Greetings from the BSD Super BOF
by Chuck Toporek06/29/2001
Thursday evening at the USENIX Annual Technical Conference in Boston brought what seemed like a lightning round of BSD-related Birds-of-a-Feather (BOF) sessions. There were presentations by all of the BSD's, including NetBSD, OpenBSD, FreeBSD, BSD/OS, and from an Apple representative talking about Mac OS X. The presentations were short but packed with lots of information, with most ending in a brief Q & A session.
Here are some of the bullet-by-bullet highlights:
The NetBSD Project BOF
- Presenters: Christos Zoulas, NetBSD Core (Christos); and Luke Mewburn, NetBSD Core (Luke).
- Goal: Highly portable
- Subsystems are designed with a high level of abstraction
- Available on 16 CPU families and 44 architectures (ports)
- Binary compatible
- State-of-the-art security
- Approximately 250 developers
- Management via Board and Core
- Project Reorganization:
- In the process of clarifying the structure, role and assignment of Board and Core
- New bylaws have been accepted by the Core; to be released to and ratified by the NetBSD developer community
- U.S. nonprofit organization status 501(c)3; waiting on bylaws to be ratified
- 9,923K lines of code in release 1.5 (4751K for the kernel) with 212 developers
- Currently 15,362K lines of code, 5,052K LOC for the kernel with 252 developers
- Ran through a list of supported platforms and improved machine support for the various platforms
- Performance enhancements include multiplatform symmetric multiprocessing, high-performance user threads via scheduler activation support in the kernel (on branch), and virtual memory improvements
- Lots of new drivers, with sound and RAID support for SCSI and IDE
- Networking, Universal serial bus (USB)
- Miscellaneous Kernel stuff
- Supports ISDN, 802.1Q (VLANs), 802.11 wireless, etc.
- Userland:
- native port of the Sun JVM in progress
- internationalization
- X11
- Packages: bzip2 support, sonsolidate package build information to save time and space; better xpkgwedge support
- Release schedule:
- 1.5.1 available now
- 1.6 (end of year)
- SMP on alpha, i386, sparc, sparc64, vax
- Scheduler activations
- kernel queues
- faster pipe
- improved installation tools
- package-ized base system
- gcc 2.95 integration
- ELF integration
- Future directions:
- more crypto /security work
- performance enhancements
- multilingual improvements
- kernel linker for enhanced LKM support
- "Doors" for faster localhost RPC
- Dynamic support in switch
- Ran through 40 slides in less than 20 minutes.
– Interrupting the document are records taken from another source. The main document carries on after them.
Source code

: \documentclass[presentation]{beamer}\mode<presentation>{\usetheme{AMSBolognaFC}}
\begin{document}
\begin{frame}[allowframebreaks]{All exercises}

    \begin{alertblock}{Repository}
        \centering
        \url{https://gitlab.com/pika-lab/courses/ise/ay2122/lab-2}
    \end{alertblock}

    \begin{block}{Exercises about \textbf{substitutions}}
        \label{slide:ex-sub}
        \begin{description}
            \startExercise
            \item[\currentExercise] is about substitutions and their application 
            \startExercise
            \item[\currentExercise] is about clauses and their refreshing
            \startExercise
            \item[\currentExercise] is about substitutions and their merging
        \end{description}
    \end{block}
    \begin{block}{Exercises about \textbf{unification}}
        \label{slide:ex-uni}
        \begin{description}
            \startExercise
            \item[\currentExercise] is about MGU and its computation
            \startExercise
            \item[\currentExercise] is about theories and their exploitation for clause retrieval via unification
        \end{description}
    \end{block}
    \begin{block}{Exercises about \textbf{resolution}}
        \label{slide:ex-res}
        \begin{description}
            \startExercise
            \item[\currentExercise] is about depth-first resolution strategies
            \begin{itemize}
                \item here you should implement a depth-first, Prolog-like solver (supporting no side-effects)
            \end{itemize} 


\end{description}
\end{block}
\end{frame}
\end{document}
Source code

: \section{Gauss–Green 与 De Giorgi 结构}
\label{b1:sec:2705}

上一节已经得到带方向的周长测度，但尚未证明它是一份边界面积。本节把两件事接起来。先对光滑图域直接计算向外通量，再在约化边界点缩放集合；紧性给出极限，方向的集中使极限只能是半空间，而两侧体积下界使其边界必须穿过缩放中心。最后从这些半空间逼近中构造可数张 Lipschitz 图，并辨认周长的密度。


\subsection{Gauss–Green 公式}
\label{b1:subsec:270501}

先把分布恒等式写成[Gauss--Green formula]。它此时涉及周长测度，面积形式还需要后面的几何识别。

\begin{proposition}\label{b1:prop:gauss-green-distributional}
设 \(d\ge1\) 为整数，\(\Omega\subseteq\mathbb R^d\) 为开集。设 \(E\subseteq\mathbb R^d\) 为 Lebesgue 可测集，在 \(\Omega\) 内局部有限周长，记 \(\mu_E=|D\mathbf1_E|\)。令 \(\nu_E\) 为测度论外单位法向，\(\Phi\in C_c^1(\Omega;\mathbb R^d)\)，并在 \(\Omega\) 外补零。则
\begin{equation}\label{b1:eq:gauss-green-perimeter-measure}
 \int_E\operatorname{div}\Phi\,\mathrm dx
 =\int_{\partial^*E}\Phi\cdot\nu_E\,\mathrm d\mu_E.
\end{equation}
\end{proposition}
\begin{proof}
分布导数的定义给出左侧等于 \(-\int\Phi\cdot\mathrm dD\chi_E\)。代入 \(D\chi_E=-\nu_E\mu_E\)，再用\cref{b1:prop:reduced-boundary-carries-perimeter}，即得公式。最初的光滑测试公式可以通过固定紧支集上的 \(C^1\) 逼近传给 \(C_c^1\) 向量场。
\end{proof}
Presentation will be available online at some point.
The OpenBSD Group BOF
- Also titled "The TiredBSD BOF"
- 30 developers in Boston since last Thursday
- Used space at the PDOS group in LCS at MIT:
- Gratefully appreciate assistance from Kevin Fu
- Thanks to Nate Binkert who helped with local hardware
- Very productive
- Tired, tired, tired, tired, tired, tired...
- DARPA:
- OpenBSD received a DARPA grant to continue the security work its been doing
- Thanks to Jonathan M. Smith and Angelos Keromytis for negotiating this
- This is a great opportunity for OpenBSD
- Licenses:
- ssh
- ipf
- multicast toolsets:
- Xerox, USC, Stanford
- tcpdump, ppp, pppd
- Many others
- We are attempting to clear up the remaining issues now.
- OpenSSH:
- Received a legal threat from SSH.com, demanding that they change the OpenBSD name, which they refused (good for you!)
- IETF SecSH working group rejected a name change
- SSH.com have not followed up on its legal threats
- SSH deployment on the Net is increasing:
- of protocol 2 (greater than 50 percent)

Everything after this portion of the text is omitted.